Entertainment

'Deadline' Apologizes For 'Ethnic Casting' Article

by Maitri Suhas

Listen up: Deadline editor Mike Fleming, Jr. has issued a "mea culpa" (his words) for the article posted on the entertainment site on Tuesday, March 24 that was rife with racist undertones. The original article was titled "Pilots 2015: The Year Of Ethnic Castings — About Time Or Too Much Of Good Thing?," and was later changed to "Pilots 2015: The Year Of Ethnic Castings" which is only marginally better, but really undercut by the tone of the apology. In the statement Fleming issued on Sunday night, he said:

My co-editor-in-chief Nellie Andreeva’s goal was to convey that there was such an uptick of TV pilot casting of people of color that it pinched white actors who’ve historically gotten most of the jobs, and to question if this could last if it was being treated as a fad. All this was undermined by that headline (which we changed after the fact) and a repetition of the word “ethnic” that came off cold and insensitive.

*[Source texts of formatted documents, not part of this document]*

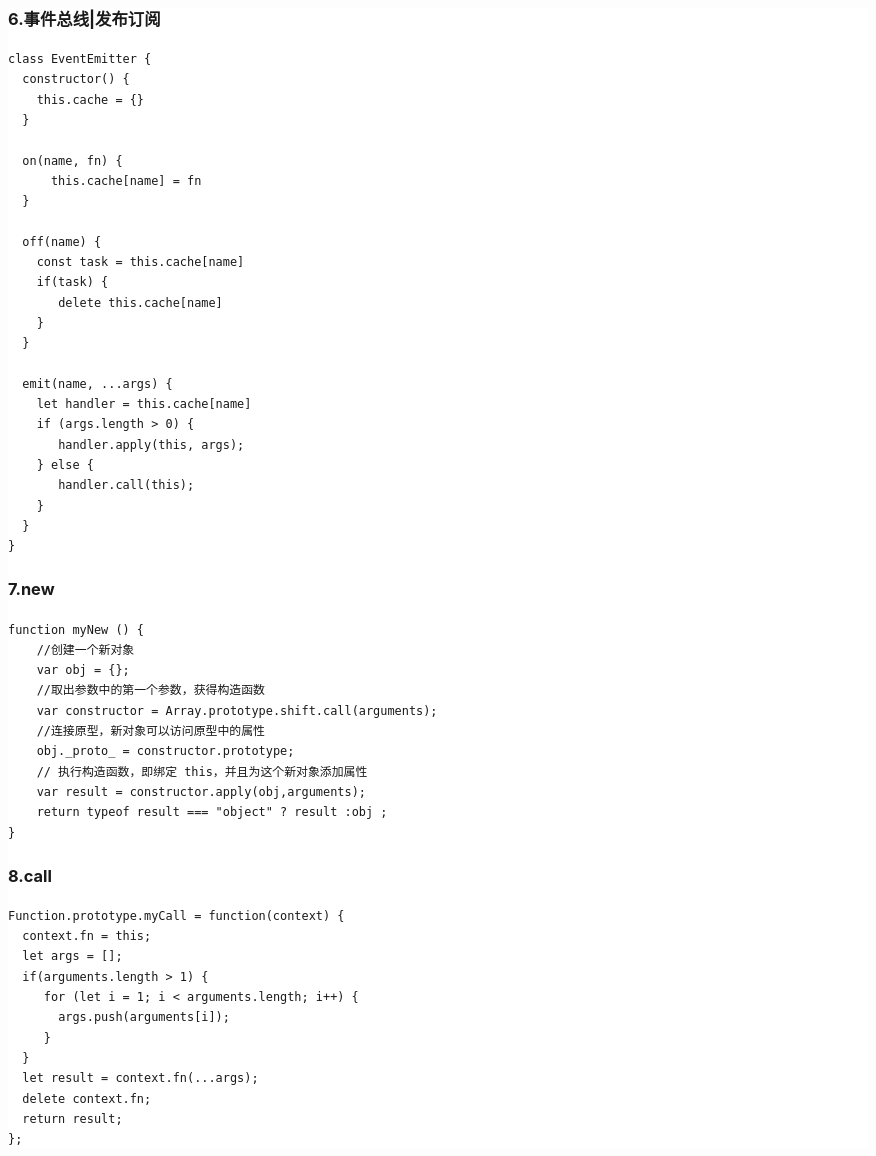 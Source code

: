 
### 6.事件总线|发布订阅
```
class EventEmitter {
  constructor() {
    this.cache = {}
  }

  on(name, fn) {
      this.cache[name] = fn
  }

  off(name) {
    const task = this.cache[name]
    if(task) {
       delete this.cache[name]
    }
  }
  
  emit(name, ...args) {
    let handler = this.cache[name]
    if (args.length > 0) {
       handler.apply(this, args);
    } else {
       handler.call(this);
    }
  }
}
```


### 7.new
```
function myNew () {
	//创建一个新对象
	var obj = {};
	//取出参数中的第一个参数，获得构造函数
	var constructor = Array.prototype.shift.call(arguments);
	//连接原型，新对象可以访问原型中的属性
	obj._proto_ = constructor.prototype;
	// 执行构造函数，即绑定 this，并且为这个新对象添加属性
	var result = constructor.apply(obj,arguments);
	return typeof result === "object" ? result :obj ;
}
```


### 8.call
```
Function.prototype.myCall = function(context) {
  context.fn = this;
  let args = [];
  if(arguments.length > 1) {
     for (let i = 1; i < arguments.length; i++) {
       args.push(arguments[i]);
     }
  }
  let result = context.fn(...args);
  delete context.fn;
  return result;
};

```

The rest of the statement follows in kind, mostly defending Andreeva's intentions rather than address its deeper, more malignant implications of the original post, which posited that roles designed specifically for people of color (a term they don't use; rather, they opted for the more othering and condescending term "ethnic") puts Caucasian actors at a disadvantage. The ignorant article goes on and on in this manner, striking similarly to the age-old wack arguments along the lines of "affirmative action hurts white people" and "why isn't their a white history month?"

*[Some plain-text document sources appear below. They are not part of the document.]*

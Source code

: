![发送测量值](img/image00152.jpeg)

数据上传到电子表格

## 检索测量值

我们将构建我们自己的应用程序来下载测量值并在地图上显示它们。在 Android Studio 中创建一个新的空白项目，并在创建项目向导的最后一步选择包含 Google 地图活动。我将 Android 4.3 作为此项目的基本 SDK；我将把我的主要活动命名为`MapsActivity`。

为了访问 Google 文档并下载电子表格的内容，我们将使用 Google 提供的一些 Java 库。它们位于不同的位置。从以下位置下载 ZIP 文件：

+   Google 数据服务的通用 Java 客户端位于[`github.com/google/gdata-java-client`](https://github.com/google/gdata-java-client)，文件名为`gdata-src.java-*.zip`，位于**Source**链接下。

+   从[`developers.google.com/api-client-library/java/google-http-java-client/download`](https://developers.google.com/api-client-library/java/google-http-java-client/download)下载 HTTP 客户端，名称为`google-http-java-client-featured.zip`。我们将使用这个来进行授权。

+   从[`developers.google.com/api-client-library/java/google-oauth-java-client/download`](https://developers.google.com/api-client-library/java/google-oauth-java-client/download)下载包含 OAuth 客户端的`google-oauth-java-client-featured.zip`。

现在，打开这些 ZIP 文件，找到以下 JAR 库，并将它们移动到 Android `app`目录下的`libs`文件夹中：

Fleming wrote his apology statement in a column that runs often on Deadline, Bart & Fleming, in which Fleming converses with his old colleague from Variety Peter Bart. It would have done better to be a stand-alone statement rather than a topic of conversation among many, in a talk that segued quickly into one about Frank Sinatra. Fleming makes Deadline seem like the victim, and again says that Adreeva's mission was objective observance (which is a laughable and watery defense):

[Adreeva] is trained in the sciences and used those sensibilities to analyze a data sample; the word “ethnic” is commonly used by casting agents. None of that works when talking about people, and race. Our writers, and editors, can be so focused on the trees they sometimes forget to look at the forest, or in this case, the readers who are much more than statistics. A perfect storm of events left us vulnerable, including me choosing the worst time to be zonked from a 22-hour return flight from New Zealand, and normally smart editors on duty failing to respond decisively even after a torrent of hostile comments rolled in.

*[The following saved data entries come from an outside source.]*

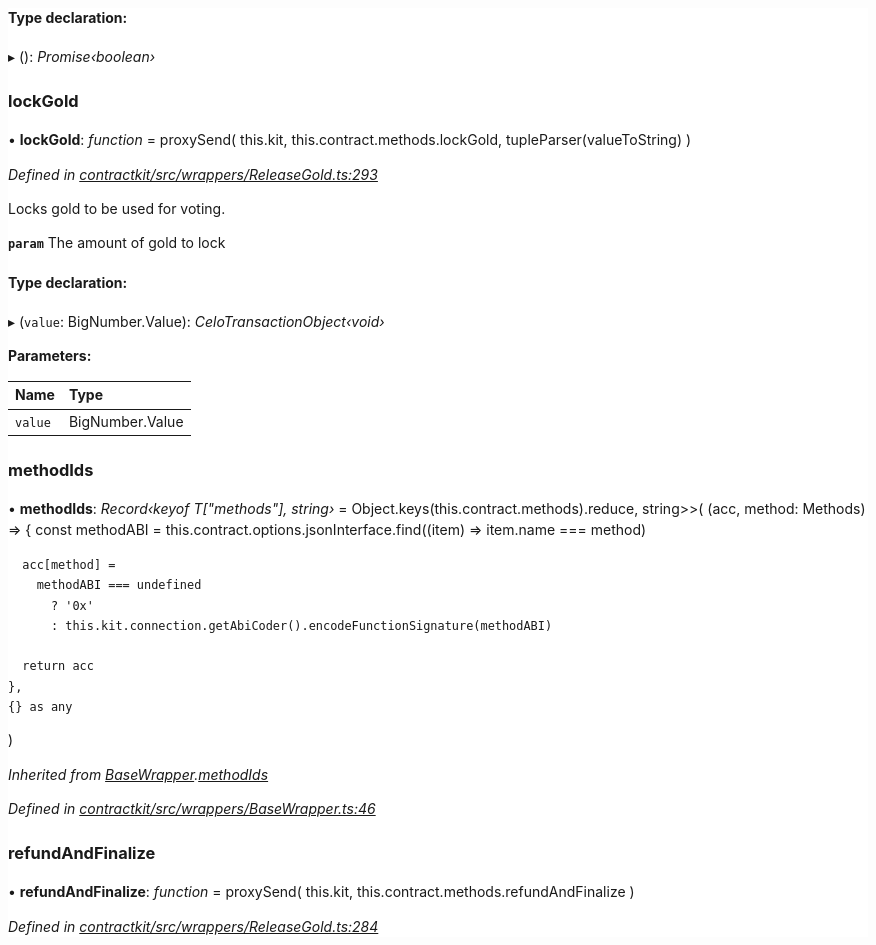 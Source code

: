 #### Type declaration:

▸ \(\): _Promise‹boolean›_

### lockGold

• **lockGold**: _function_ = proxySend\( this.kit, this.contract.methods.lockGold, tupleParser\(valueToString\) \)

_Defined in_ [_contractkit/src/wrappers/ReleaseGold.ts:293_](https://github.com/celo-org/celo-monorepo/blob/master/packages/sdk/contractkit/src/wrappers/ReleaseGold.ts#L293)

Locks gold to be used for voting.

**`param`** The amount of gold to lock

#### Type declaration:

▸ \(`value`: BigNumber.Value\): _CeloTransactionObject‹void›_

**Parameters:**

| Name | Type |
| :--- | :--- |
| `value` | BigNumber.Value |

### methodIds

• **methodIds**: _Record‹keyof T\["methods"\], string›_ = Object.keys\(this.contract.methods\).reduce, string&gt;&gt;\( \(acc, method: Methods\) =&gt; { const methodABI = this.contract.options.jsonInterface.find\(\(item\) =&gt; item.name === method\)

```text
  acc[method] =
    methodABI === undefined
      ? '0x'
      : this.kit.connection.getAbiCoder().encodeFunctionSignature(methodABI)

  return acc
},
{} as any
```

\)

_Inherited from_ [_BaseWrapper_](_wrappers_basewrapper_.basewrapper.md)_._[_methodIds_](_wrappers_basewrapper_.basewrapper.md#methodids)

_Defined in_ [_contractkit/src/wrappers/BaseWrapper.ts:46_](https://github.com/celo-org/celo-monorepo/blob/master/packages/sdk/contractkit/src/wrappers/BaseWrapper.ts#L46)

### refundAndFinalize

• **refundAndFinalize**: _function_ = proxySend\( this.kit, this.contract.methods.refundAndFinalize \)

_Defined in_ [_contractkit/src/wrappers/ReleaseGold.ts:284_](https://github.com/celo-org/celo-monorepo/blob/master/packages/sdk/contractkit/src/wrappers/ReleaseGold.ts#L284)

Fleming's assumption that "scientific training" absolves someone of racist intentions is exhausting, and calling people's anger "hostile" is silencing and demeaning. Though he promises that Deadline will do better in the future, there is very little, if not any, discussion of the atmosphere of Hollywood that panics when more faces of color appear on TV screens, as if the small yet growing subset of diverse shows on television could ever "overthrow" white TV. Fleming does seem somewhat concerned that he alienated his readers, but posing the apology in conversation with Peter Bart rather than addressing directly his audience is almost insulting, and Bart only adds insult to that injury with his side of the conversation:

I have always nodded off at the word ‘diversity’ – it somehow sounds blandly corporate. The dictionary defines it as “composed of distinct forms and qualities” and I find hope in the notion of distinctive. People who are distinctive deserve the opportunities, irrespective of their color. Having said that, casting people tell me the good news that enormous opportunities have opened up for distinctive actors of color.

How nice it most be to think of 'diversity' in such theoretical, dictionary-defined terms rather than something to be considered deeply when viewing television racial dynamics through a critical lens. And it's almost astounding that Bart asserts that "casting people" have had to tell him it's a positive that more roles are opening for people of color. In other words, #NotAllActors.

A slight redemption for Fleming: he chose not to remove the original article from the site, as to be held accountable for Adreeva's misguided and grossly racist analysis. He does note that they changed the title of said article to more accurately reflect the opinions of Deadline: "As co-editors in chief, Nellie and I apologize deeply and sincerely to those who’ve been hurt by this. There is no excuse." That would have possibly been sufficient IF the rest of his apology had more thoroughly explored what exactly would motivate Adreeva to write such an ignorant piece in the first place.